Ralph and I were forced to squeeze our rigs down a narrow alley to turn around…… after much jockeying and bad language we were able to fill up.
The rest of the day’s drive to Springhill was pleasantly uneventful complete with a stop for lunch and in a sunny church parking lot.
We arrived at the Katz family acreage mid-afternoon to semi-cloudy skies and high 60’s. This is our second visit to the Katz family, we stopped for one night on our way south.
The Katz family grassy front yard is set up perfectly for 2 or more RVs. No sewer connections but several electrical hookups one with 30 amps which Ralph graciously suggested Lynda and I use.
Our site even included a wood burning fire pit, a bonus, campfires have been rare since leaving Canada except for Ralph’s propane pit.
Since moving to this property the Katz family have lived in their class ‘C’ RV. Small quarters for two adults and two growing boys.
They are trying to decide what to do with the dilapidated house which was on the property when they bought. Tear it down and build a new house or rebuild it.
The 2 ½ acre treed flat property is partially cleared with an ATV track winding through the trees, no doubt built by the boys.
The property is home to 20 chickens, 4 ducks, 3 pigs and one rooster that crows all day long. When the rooster crows the ducks chime in as if to drown out the rooster…..too funny.
This is the first time in my life I realized where the expression “getting my ducks in a row” originated. The ducks travel around the property in single file, …….a strange sight.
Friday January 19 – Day 2
A very cold morning greeted us, 27 degrees, the coldest in 7 years according to local news. In fact, the cumquat and strawberry farmers were concerned over losing their crops.
The temperature warmed quickly as the sun rose in the southern sky. We’ve planned several excursions during our visit to Springhill. Our hosts recommended a visit to the beach and the world famous Weechi Wachee Springs.
The sandy shores of the Gulf of Mexico at historical Bayport is a beautiful spot with a tropical forest and several varieties of seabirds populating the shallow shore waters. The cost to enter the seaside park was $5 per car.
We enjoyed a late lunch at a local bar on the way back to camp, all you can eat fish and chips for $9.95, all the fish you can eat but no extra fries unless we ordered another side………strange.
Our next adventure was Weeki Wachee Springs, a 3-hour kayak trip down the spring fed river.

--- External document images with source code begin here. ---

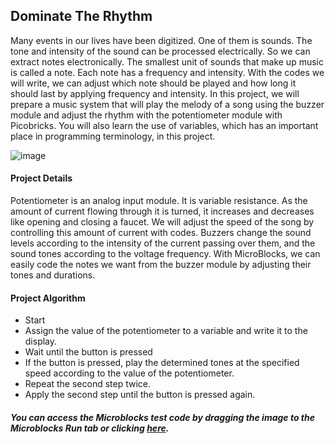 ## Dominate The Rhythm
Many events in our lives have been digitized. One of them is sounds. The tone and intensity of the sound can be processed electrically. So we can extract notes electronically. The smallest unit of sounds that make up music is called a note. Each note has a frequency and intensity. With the codes we will write, we can adjust which note should be played and how long it should last by applying frequency and intensity.
In this project, we will prepare a music system that will play the melody of a song using the buzzer module and adjust the rhythm with the potentiometer module with Picobricks. You will also learn the use of variables, which has an important place in programming terminology, in this project.

![image](https://user-images.githubusercontent.com/112697142/222663338-66930d86-8447-461d-8f27-7c89b2b4733b.png)

#### Project Details
Potentiometer is an analog input module. It is variable resistance. As the amount of current flowing through it is turned, it increases and decreases like opening and closing a faucet. We will adjust the speed of the song by controlling this amount of current with codes. Buzzers change the sound levels according to the intensity of the current passing over them, and the sound tones according to the voltage frequency. With MicroBlocks, we can easily code the notes we want from the buzzer module by adjusting their tones and durations.

#### Project Algorithm
- Start
- Assign the value of the potentiometer to a variable and write it to the display. 
- Wait until the button is pressed
- If the button is pressed, play the determined tones at the specified speed according to the value of the potentiometer.
- Repeat the second step twice.
- Apply the second step until the button is pressed again.

##### You can access the Microblocks test code by dragging the image to the Microblocks Run tab or clicking [here](https://microblocks.fun/run/microblocks.html#scripts=GP%20Scripts%0Adepends%20%27OLED%20Graphics%27%20%27PicoBricks%27%20%27Servo%27%20%27Temperature%20Humidity%20%28DHT11%2C%20DHT22%29%27%0A%0Ascript%20531%20-15%20%7B%0AwhenCondition%20%28pb_button%29%0AOLEDInit_I2C%20%27OLED_0.96in%27%20%273C%27%200%20false%0AOLEDwrite%20%27Hello%20Picobricks%27%200%200%20false%0AOLEDwrite%20%27Temperature%3A%27%200%2010%20false%0AOLEDwrite%20%28temperature_DHT11%2011%29%2095%2010%20false%0AOLEDwrite%20%27Humudity%3A%27%200%2020%20false%0AOLEDwrite%20%28humidity_DHT11%2011%29%2070%2020%20false%0Apb_set_red_LED%20true%0Apb_set_rgb_color%20%28colorSwatch%20200%2039%2014%20255%29%0AwaitMillis%20500%0Apb_set_rgb_color%20%28colorSwatch%202%20190%207%20255%29%0AwaitMillis%20500%0Apb_set_rgb_color%20%28colorSwatch%2012%2022%20190%20255%29%0AwaitMillis%20500%0Apb_set_rgb_color%20%28colorSwatch%20190%20179%205%20255%29%0Apb_beep%20500%0Apb_turn_off_RGB%0Apb_set_relay%20true%0AwaitMillis%201000%0Apb_set_relay%20false%0AsetServoAngle%2021%2090%0AsetServoAngle%2022%2045%0Apb_set_motor_speed%201%20100%0Apb_set_motor_speed%202%20100%0Aforever%20%7B%0A%20%20OLEDwrite%20%27Pot%3A%27%200%2030%20false%0A%20%20OLEDwrite%20%28%27%5Bdata%3AcopyFromTo%5D%27%20%28%27%5Bdata%3Ajoin%5D%27%20%28pb_potentiometer%29%20%27%20%20%27%29%201%204%29%2040%2030%20false%0A%7D%0A%7D%0A%0Ascript%201061%2015%20%7B%0AwhenCondition%20%28%28pb_light_sensor%29%20%3C%2090%29%0Apb_set_rgb_color%20%28colorSwatch%20200%2039%2014%20255%29%0AwaitMillis%20500%0Apb_set_rgb_color%20%28colorSwatch%202%20190%207%20255%29%0AwaitMillis%20500%0Apb_set_rgb_color%20%28colorSwatch%2012%2022%20190%20255%29%0AwaitMillis%20500%0A%7D%0A%0A "here").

A spectacular experience, paddling the warm slow-moving crystal-clear waters meandering through the dense jungle on a bright sunny day.
Tropical birds, fish and even a mischievous raccoon habit the river. We were warned, if you stop for lunch along the river shores be aware of the raccoon, it has no fear of humans and will steal your lunch given the opportunity.
The Weeki Wachee River kayak tour was a highlight of our trip to Florida.
We arrived back at camp to a new boondocker family, a mom, dad, and a seventeen-year-old son. The family was on an eight-month traveling sabbatical. The parents were both nurses.
That evening we enjoyed a campfire with our hosts and new boondocker friends. The boys buil a huge bonfire from brush left from clearing the property.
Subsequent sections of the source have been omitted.